**SUPPLIED DATA**
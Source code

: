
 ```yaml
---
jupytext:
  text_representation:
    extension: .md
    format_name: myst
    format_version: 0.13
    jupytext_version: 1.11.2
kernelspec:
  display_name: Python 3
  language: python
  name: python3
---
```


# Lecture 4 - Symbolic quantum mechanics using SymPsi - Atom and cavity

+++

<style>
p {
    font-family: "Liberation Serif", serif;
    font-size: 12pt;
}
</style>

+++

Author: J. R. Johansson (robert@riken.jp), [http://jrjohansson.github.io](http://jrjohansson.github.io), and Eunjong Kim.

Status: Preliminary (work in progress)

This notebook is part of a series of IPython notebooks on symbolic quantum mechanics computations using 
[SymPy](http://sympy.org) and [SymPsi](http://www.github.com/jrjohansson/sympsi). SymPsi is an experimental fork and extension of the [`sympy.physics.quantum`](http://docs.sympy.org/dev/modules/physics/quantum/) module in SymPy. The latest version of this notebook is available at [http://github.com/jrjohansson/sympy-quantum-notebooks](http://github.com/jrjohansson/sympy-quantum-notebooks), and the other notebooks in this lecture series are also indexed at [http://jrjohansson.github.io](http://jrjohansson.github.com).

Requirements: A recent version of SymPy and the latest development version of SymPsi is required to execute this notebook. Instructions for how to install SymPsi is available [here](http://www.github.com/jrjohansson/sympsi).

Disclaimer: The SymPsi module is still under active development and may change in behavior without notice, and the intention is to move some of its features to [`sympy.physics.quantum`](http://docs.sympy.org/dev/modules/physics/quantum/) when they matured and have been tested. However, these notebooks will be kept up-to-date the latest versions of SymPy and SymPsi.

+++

**WORK INSTRUCTION**
Copy each line above that has the word "development".

**ANSWER FOR THIS EXERCISE**
Requirements: A recent version of SymPy and the latest development version of SymPsi is required to execute this notebook. Instructions for how to install SymPsi is available [here](http://www.github.com/jrjohansson/sympsi).
Disclaimer: The SymPsi module is still under active development and may change in behavior without notice, and the intention is to move some of its features to [`sympy.physics.quantum`](http://docs.sympy.org/dev/modules/physics/quantum/) when they matured and have been tested. However, these notebooks will be kept up-to-date the latest versions of SymPy and SymPsi.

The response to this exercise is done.